To its credit, the new Dead Ringers aspire to more than conjuring intellectual goosebumps (as was the goal of the original). Gender-swapping the characters allows the show explore issues around fertility, race and class. An early montage, for instance, shows that, when it comes to pregnancy, women from across the spectrum often have to run a gauntlet of institutional indifference and unhelpful partners.
There is also a critique of the corporatisation of healthcare in the US. Elliot and Beverly dream of opening a fertility centre that will prioritise women. But doing so involves getting into bed with a ghastly opioid magnate whom they describe as “the most morally corrupt woman on the planet”.

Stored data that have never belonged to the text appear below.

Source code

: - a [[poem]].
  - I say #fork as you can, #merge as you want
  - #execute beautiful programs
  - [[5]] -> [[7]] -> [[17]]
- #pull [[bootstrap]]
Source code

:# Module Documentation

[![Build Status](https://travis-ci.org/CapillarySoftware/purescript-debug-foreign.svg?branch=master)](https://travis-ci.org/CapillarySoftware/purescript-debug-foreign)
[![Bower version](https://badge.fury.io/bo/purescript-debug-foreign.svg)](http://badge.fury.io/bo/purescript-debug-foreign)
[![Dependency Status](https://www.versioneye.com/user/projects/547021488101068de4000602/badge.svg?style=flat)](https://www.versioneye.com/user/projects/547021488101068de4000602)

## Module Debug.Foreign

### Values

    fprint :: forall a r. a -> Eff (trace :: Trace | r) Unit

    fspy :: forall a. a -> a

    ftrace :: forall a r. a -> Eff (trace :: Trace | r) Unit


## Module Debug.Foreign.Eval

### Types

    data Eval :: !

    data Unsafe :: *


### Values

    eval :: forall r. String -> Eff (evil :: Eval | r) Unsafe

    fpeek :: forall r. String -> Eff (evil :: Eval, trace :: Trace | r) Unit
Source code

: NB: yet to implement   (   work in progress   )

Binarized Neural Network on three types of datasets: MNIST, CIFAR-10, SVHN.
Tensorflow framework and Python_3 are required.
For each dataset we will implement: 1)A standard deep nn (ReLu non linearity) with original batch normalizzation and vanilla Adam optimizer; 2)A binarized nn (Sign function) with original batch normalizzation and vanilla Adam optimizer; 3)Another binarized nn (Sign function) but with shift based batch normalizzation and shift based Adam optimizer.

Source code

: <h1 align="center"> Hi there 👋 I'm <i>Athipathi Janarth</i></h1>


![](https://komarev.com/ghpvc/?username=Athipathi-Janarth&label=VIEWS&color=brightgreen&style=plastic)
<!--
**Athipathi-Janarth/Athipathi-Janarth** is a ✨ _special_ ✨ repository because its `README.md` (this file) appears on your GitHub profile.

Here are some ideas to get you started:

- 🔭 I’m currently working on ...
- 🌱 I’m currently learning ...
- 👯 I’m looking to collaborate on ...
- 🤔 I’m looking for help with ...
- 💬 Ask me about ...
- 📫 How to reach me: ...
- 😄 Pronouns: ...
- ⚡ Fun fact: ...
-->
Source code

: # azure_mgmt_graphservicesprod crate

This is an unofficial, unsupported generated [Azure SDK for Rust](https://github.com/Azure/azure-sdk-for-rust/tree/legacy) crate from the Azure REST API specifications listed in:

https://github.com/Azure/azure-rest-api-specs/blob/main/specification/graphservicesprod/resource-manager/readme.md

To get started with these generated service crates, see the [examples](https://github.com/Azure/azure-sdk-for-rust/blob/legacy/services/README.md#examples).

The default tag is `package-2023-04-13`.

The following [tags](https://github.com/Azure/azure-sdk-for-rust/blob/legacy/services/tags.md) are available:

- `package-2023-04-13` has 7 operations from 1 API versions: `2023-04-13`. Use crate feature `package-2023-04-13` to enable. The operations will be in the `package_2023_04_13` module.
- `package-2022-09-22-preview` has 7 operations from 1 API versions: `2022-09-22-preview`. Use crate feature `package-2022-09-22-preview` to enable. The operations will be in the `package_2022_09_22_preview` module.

Dead Ringers is scripted by Alice Birch, who co-wrote the bloodless Hulu/BBC adaptation of Sally Rooney’s Normal People. That series argued that Trinity College in Dublin stood at the centre of the known universe. And that the average mid-sized Irish town was a purgatory from which anyone with ambition should flee at speed. Which is really a transplanted British perspective of life outside London rather than anything to do with Dublin and the hinterlands.
She isn’t quite so withering about the Mantles and their playground of Manhattan (far more her kind of place than Sligo you suspect). But the same cool appraisal attends its sex scenes (Beverly is fond of random hookups) and birth sequences that amp up the gore. If you’ve ever flinched watching the Channel 4 maternity ward series One Born Every Minute, Dead Ringers will have you diving behind the couch.
Weisz is imperious and visibly having a hoot flipping between Elliot and Beverly. Good for her. It’s just a shame there isn’t more substance to this stylish psychological horror.